### Try it
Report how many lines below contain the word "markdown", and give only that number.

[[ Provided data open ]]

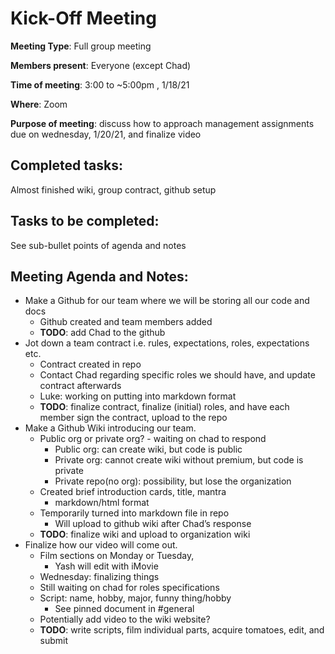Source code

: # Kick-Off Meeting

**Meeting Type**: Full group meeting

**Members present**: Everyone (except Chad)

**Time of meeting**: 3:00 to ~5:00pm , 1/18/21

**Where**: Zoom

**Purpose of meeting**: discuss how to approach management assignments due on wednesday, 1/20/21, and finalize video

## Completed tasks:
Almost finished wiki, group contract, github setup

## Tasks to be completed:
See sub-bullet points of agenda and notes

## Meeting Agenda and Notes: 
- Make a Github for our team where we will be storing all our code and docs
  - Github created and team members added
  - **TODO**: add Chad to the github
- Jot down a team contract i.e. rules, expectations, roles, expectations etc.
  - Contract created in repo
  - Contact Chad regarding specific roles we should have, and update contract afterwards
  - Luke: working on putting into markdown format
  - **TODO**: finalize contract, finalize (initial) roles, and have each member sign the contract, upload to the repo
- Make a Github Wiki introducing our team.
  - Public org or private org? - waiting on chad to respond
    - Public org: can create wiki, but code is public
    - Private org: cannot create wiki without premium, but code is private
    - Private repo(no org): possibility, but lose the organization
  - Created brief introduction cards, title, mantra
    - markdown/html format
  - Temporarily turned into markdown file in repo
    - Will upload to github wiki after Chad’s response
  - **TODO**: finalize wiki and upload to organization wiki
- Finalize how our video will come out.
  - Film sections on Monday or Tuesday, 
    - Yash will edit with iMovie
  - Wednesday: finalizing things
  - Still waiting on chad for roles specifications
  - Script: name, hobby, major, funny thing/hobby 
    - See pinned document in #general
  - Potentially add video to the wiki website?
  - **TODO**: write scripts, film individual parts, acquire tomatoes, edit, and submit
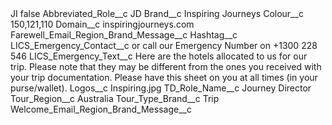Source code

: <?xml version="1.0" encoding="UTF-8"?>
<CustomMetadata xmlns="http://soap.sforce.com/2006/04/metadata" xmlns:xsi="http://www.w3.org/2001/XMLSchema-instance" xmlns:xsd="http://www.w3.org/2001/XMLSchema">
    <label>JI</label>
    <protected>false</protected>
    <values>
        <field>Abbreviated_Role__c</field>
        <value xsi:type="xsd:string">JD</value>
    </values>
    <values>
        <field>Brand__c</field>
        <value xsi:type="xsd:string">Inspiring Journeys</value>
    </values>
    <values>
        <field>Colour__c</field>
        <value xsi:type="xsd:string">150,121,110</value>
    </values>
    <values>
        <field>Domain__c</field>
        <value xsi:type="xsd:string">inspiringjourneys.com</value>
    </values>
    <values>
        <field>Farewell_Email_Region_Brand_Message__c</field>
        <value xsi:nil="true"/>
    </values>
    <values>
        <field>Hashtag__c</field>
        <value xsi:nil="true"/>
    </values>
    <values>
        <field>LICS_Emergency_Contact__c</field>
        <value xsi:type="xsd:string">or call our Emergency Number on +1300 228 546</value>
    </values>
    <values>
        <field>LICS_Emergency_Text__c</field>
        <value xsi:type="xsd:string">Here are the hotels allocated to us for our trip. Please note that they may be different from the ones you received with your trip
documentation. Please have this sheet on you at all times (in your purse/wallet).</value>
    </values>
    <values>
        <field>Logos__c</field>
        <value xsi:type="xsd:string">Inspiring.jpg</value>
    </values>
    <values>
        <field>TD_Role_Name__c</field>
        <value xsi:type="xsd:string">Journey Director</value>
    </values>
    <values>
        <field>Tour_Region__c</field>
        <value xsi:type="xsd:string">Australia</value>
    </values>
    <values>
        <field>Tour_Type_Brand__c</field>
        <value xsi:type="xsd:string">Trip</value>
    </values>
    <values>
        <field>Welcome_Email_Region_Brand_Message__c</field>
        <value xsi:nil="true"/>
    </values>
</CustomMetadata>
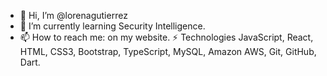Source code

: - 👋 Hi, I’m @lorenagutierrez
- 🌱 I’m currently learning Security Intelligence.
- 📫 How to reach me: on my website.
⚡ Technologies
JavaScript, React, HTML, CSS3, Bootstrap, TypeScript, MySQL, Amazon AWS, Git, GitHub, Dart.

[[ Provided data closed ]]

### Answer for this exercise
3